### Records excerpted from a collection:
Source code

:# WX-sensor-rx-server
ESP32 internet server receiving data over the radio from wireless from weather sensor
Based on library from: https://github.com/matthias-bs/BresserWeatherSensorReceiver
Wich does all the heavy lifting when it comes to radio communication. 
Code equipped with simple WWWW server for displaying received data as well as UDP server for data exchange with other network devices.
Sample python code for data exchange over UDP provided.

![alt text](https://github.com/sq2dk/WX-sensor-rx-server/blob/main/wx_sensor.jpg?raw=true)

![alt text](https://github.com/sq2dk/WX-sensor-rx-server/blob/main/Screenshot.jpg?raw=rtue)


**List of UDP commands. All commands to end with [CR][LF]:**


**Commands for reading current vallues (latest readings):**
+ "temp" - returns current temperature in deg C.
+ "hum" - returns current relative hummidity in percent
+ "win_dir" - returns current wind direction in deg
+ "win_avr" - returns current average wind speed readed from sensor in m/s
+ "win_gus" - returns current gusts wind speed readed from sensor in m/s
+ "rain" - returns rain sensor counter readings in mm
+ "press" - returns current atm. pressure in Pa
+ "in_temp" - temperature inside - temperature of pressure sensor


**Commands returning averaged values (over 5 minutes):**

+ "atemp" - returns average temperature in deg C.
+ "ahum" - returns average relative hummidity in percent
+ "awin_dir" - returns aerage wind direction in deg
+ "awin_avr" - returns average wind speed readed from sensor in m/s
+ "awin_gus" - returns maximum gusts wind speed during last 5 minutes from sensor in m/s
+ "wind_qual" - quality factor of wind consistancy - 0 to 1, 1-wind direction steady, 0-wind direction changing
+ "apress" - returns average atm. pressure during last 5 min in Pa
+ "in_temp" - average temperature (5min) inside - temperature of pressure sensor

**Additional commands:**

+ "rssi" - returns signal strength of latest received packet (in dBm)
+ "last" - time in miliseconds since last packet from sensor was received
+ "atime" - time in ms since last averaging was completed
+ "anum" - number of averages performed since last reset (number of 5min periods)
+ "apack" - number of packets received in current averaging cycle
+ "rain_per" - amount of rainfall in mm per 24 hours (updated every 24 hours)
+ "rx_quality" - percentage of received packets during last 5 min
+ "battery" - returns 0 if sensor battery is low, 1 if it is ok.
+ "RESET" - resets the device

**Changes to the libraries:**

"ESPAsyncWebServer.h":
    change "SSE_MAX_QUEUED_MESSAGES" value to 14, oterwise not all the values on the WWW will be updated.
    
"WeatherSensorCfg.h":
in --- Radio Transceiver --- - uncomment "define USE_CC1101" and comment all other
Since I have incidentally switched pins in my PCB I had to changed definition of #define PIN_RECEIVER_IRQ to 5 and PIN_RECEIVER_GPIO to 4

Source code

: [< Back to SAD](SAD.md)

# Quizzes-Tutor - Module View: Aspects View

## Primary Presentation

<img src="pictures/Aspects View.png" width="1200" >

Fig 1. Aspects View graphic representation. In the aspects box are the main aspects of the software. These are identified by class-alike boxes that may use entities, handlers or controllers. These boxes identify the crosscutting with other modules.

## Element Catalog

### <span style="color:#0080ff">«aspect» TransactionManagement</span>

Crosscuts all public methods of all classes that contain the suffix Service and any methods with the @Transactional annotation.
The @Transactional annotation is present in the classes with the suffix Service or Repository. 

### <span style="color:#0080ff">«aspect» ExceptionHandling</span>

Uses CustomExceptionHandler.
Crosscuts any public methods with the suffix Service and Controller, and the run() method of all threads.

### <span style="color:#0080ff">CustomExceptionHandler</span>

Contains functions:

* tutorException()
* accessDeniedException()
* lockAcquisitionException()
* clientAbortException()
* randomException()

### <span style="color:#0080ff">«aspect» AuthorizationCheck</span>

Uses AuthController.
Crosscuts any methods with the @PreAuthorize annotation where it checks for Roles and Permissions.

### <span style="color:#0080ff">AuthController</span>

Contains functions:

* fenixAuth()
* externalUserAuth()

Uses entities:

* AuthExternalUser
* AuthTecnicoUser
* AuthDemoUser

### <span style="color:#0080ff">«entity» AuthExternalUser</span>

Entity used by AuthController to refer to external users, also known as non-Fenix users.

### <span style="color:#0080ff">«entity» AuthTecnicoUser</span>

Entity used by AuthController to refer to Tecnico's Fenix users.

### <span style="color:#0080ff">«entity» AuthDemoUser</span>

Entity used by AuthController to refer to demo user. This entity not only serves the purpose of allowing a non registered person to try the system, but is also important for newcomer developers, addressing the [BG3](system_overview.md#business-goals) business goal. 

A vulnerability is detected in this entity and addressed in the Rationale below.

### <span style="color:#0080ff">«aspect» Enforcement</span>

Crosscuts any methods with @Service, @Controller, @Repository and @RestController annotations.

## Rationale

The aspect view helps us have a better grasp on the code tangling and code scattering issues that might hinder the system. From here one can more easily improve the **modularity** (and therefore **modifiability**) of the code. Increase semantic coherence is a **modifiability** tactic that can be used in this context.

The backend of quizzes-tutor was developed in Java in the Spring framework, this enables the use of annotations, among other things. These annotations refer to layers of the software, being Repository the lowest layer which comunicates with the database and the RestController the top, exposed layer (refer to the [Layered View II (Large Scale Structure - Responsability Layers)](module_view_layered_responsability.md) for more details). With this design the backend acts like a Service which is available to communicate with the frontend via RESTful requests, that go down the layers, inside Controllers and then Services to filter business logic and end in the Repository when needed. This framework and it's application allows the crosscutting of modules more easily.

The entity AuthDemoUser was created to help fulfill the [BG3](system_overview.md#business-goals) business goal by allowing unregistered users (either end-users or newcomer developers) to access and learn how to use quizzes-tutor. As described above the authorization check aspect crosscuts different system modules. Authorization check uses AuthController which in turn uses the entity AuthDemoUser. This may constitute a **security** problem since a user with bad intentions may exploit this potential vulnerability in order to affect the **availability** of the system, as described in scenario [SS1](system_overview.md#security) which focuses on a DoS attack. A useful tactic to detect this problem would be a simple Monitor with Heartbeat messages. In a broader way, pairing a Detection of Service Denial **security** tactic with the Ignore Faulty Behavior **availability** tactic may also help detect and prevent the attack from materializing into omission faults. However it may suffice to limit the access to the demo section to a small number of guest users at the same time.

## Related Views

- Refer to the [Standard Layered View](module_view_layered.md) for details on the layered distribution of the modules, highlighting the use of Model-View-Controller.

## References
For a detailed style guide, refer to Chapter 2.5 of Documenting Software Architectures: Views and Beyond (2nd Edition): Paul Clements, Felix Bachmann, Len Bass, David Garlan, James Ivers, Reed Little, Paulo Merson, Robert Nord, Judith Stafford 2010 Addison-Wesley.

### What to work on:
The response has to give back every record verbatim.

### Answer box:
Source code

:# WX-sensor-rx-server
ESP32 internet server receiving data over the radio from wireless from weather sensor
Based on library from: https://github.com/matthias-bs/BresserWeatherSensorReceiver
Wich does all the heavy lifting when it comes to radio communication. 
Code equipped with simple WWWW server for displaying received data as well as UDP server for data exchange with other network devices.
Sample python code for data exchange over UDP provided.

![alt text](https://github.com/sq2dk/WX-sensor-rx-server/blob/main/wx_sensor.jpg?raw=true)

![alt text](https://github.com/sq2dk/WX-sensor-rx-server/blob/main/Screenshot.jpg?raw=rtue)


**List of UDP commands. All commands to end with [CR][LF]:**


**Commands for reading current vallues (latest readings):**
+ "temp" - returns current temperature in deg C.
+ "hum" - returns current relative hummidity in percent
+ "win_dir" - returns current wind direction in deg
+ "win_avr" - returns current average wind speed readed from sensor in m/s
+ "win_gus" - returns current gusts wind speed readed from sensor in m/s
+ "rain" - returns rain sensor counter readings in mm
+ "press" - returns current atm. pressure in Pa
+ "in_temp" - temperature inside - temperature of pressure sensor


**Commands returning averaged values (over 5 minutes):**

+ "atemp" - returns average temperature in deg C.
+ "ahum" - returns average relative hummidity in percent
+ "awin_dir" - returns aerage wind direction in deg
+ "awin_avr" - returns average wind speed readed from sensor in m/s
+ "awin_gus" - returns maximum gusts wind speed during last 5 minutes from sensor in m/s
+ "wind_qual" - quality factor of wind consistancy - 0 to 1, 1-wind direction steady, 0-wind direction changing
+ "apress" - returns average atm. pressure during last 5 min in Pa
+ "in_temp" - average temperature (5min) inside - temperature of pressure sensor

**Additional commands:**

+ "rssi" - returns signal strength of latest received packet (in dBm)
+ "last" - time in miliseconds since last packet from sensor was received
+ "atime" - time in ms since last averaging was completed
+ "anum" - number of averages performed since last reset (number of 5min periods)
+ "apack" - number of packets received in current averaging cycle
+ "rain_per" - amount of rainfall in mm per 24 hours (updated every 24 hours)
+ "rx_quality" - percentage of received packets during last 5 min
+ "battery" - returns 0 if sensor battery is low, 1 if it is ok.
+ "RESET" - resets the device

**Changes to the libraries:**

"ESPAsyncWebServer.h":
    change "SSE_MAX_QUEUED_MESSAGES" value to 14, oterwise not all the values on the WWW will be updated.
    
"WeatherSensorCfg.h":
in --- Radio Transceiver --- - uncomment "define USE_CC1101" and comment all other
Since I have incidentally switched pins in my PCB I had to changed definition of #define PIN_RECEIVER_IRQ to 5 and PIN_RECEIVER_GPIO to 4

Source code

: [< Back to SAD](SAD.md)

# Quizzes-Tutor - Module View: Aspects View

## Primary Presentation

<img src="pictures/Aspects View.png" width="1200" >

Fig 1. Aspects View graphic representation. In the aspects box are the main aspects of the software. These are identified by class-alike boxes that may use entities, handlers or controllers. These boxes identify the crosscutting with other modules.

## Element Catalog

### <span style="color:#0080ff">«aspect» TransactionManagement</span>

Crosscuts all public methods of all classes that contain the suffix Service and any methods with the @Transactional annotation.
The @Transactional annotation is present in the classes with the suffix Service or Repository. 

### <span style="color:#0080ff">«aspect» ExceptionHandling</span>

Uses CustomExceptionHandler.
Crosscuts any public methods with the suffix Service and Controller, and the run() method of all threads.

### <span style="color:#0080ff">CustomExceptionHandler</span>

Contains functions:

* tutorException()
* accessDeniedException()
* lockAcquisitionException()
* clientAbortException()
* randomException()

### <span style="color:#0080ff">«aspect» AuthorizationCheck</span>

Uses AuthController.
Crosscuts any methods with the @PreAuthorize annotation where it checks for Roles and Permissions.

### <span style="color:#0080ff">AuthController</span>

Contains functions:

* fenixAuth()
* externalUserAuth()

Uses entities:

* AuthExternalUser
* AuthTecnicoUser
* AuthDemoUser

### <span style="color:#0080ff">«entity» AuthExternalUser</span>

Entity used by AuthController to refer to external users, also known as non-Fenix users.

### <span style="color:#0080ff">«entity» AuthTecnicoUser</span>

Entity used by AuthController to refer to Tecnico's Fenix users.

### <span style="color:#0080ff">«entity» AuthDemoUser</span>

Entity used by AuthController to refer to demo user. This entity not only serves the purpose of allowing a non registered person to try the system, but is also important for newcomer developers, addressing the [BG3](system_overview.md#business-goals) business goal. 

A vulnerability is detected in this entity and addressed in the Rationale below.

### <span style="color:#0080ff">«aspect» Enforcement</span>

Crosscuts any methods with @Service, @Controller, @Repository and @RestController annotations.

## Rationale

The aspect view helps us have a better grasp on the code tangling and code scattering issues that might hinder the system. From here one can more easily improve the **modularity** (and therefore **modifiability**) of the code. Increase semantic coherence is a **modifiability** tactic that can be used in this context.

The backend of quizzes-tutor was developed in Java in the Spring framework, this enables the use of annotations, among other things. These annotations refer to layers of the software, being Repository the lowest layer which comunicates with the database and the RestController the top, exposed layer (refer to the [Layered View II (Large Scale Structure - Responsability Layers)](module_view_layered_responsability.md) for more details). With this design the backend acts like a Service which is available to communicate with the frontend via RESTful requests, that go down the layers, inside Controllers and then Services to filter business logic and end in the Repository when needed. This framework and it's application allows the crosscutting of modules more easily.

The entity AuthDemoUser was created to help fulfill the [BG3](system_overview.md#business-goals) business goal by allowing unregistered users (either end-users or newcomer developers) to access and learn how to use quizzes-tutor. As described above the authorization check aspect crosscuts different system modules. Authorization check uses AuthController which in turn uses the entity AuthDemoUser. This may constitute a **security** problem since a user with bad intentions may exploit this potential vulnerability in order to affect the **availability** of the system, as described in scenario [SS1](system_overview.md#security) which focuses on a DoS attack. A useful tactic to detect this problem would be a simple Monitor with Heartbeat messages. In a broader way, pairing a Detection of Service Denial **security** tactic with the Ignore Faulty Behavior **availability** tactic may also help detect and prevent the attack from materializing into omission faults. However it may suffice to limit the access to the demo section to a small number of guest users at the same time.

## Related Views

- Refer to the [Standard Layered View](module_view_layered.md) for details on the layered distribution of the modules, highlighting the use of Model-View-Controller.

## References
For a detailed style guide, refer to Chapter 2.5 of Documenting Software Architectures: Views and Beyond (2nd Edition): Paul Clements, Felix Bachmann, Len Bass, David Garlan, James Ivers, Reed Little, Paulo Merson, Robert Nord, Judith Stafford 2010 Addison-Wesley.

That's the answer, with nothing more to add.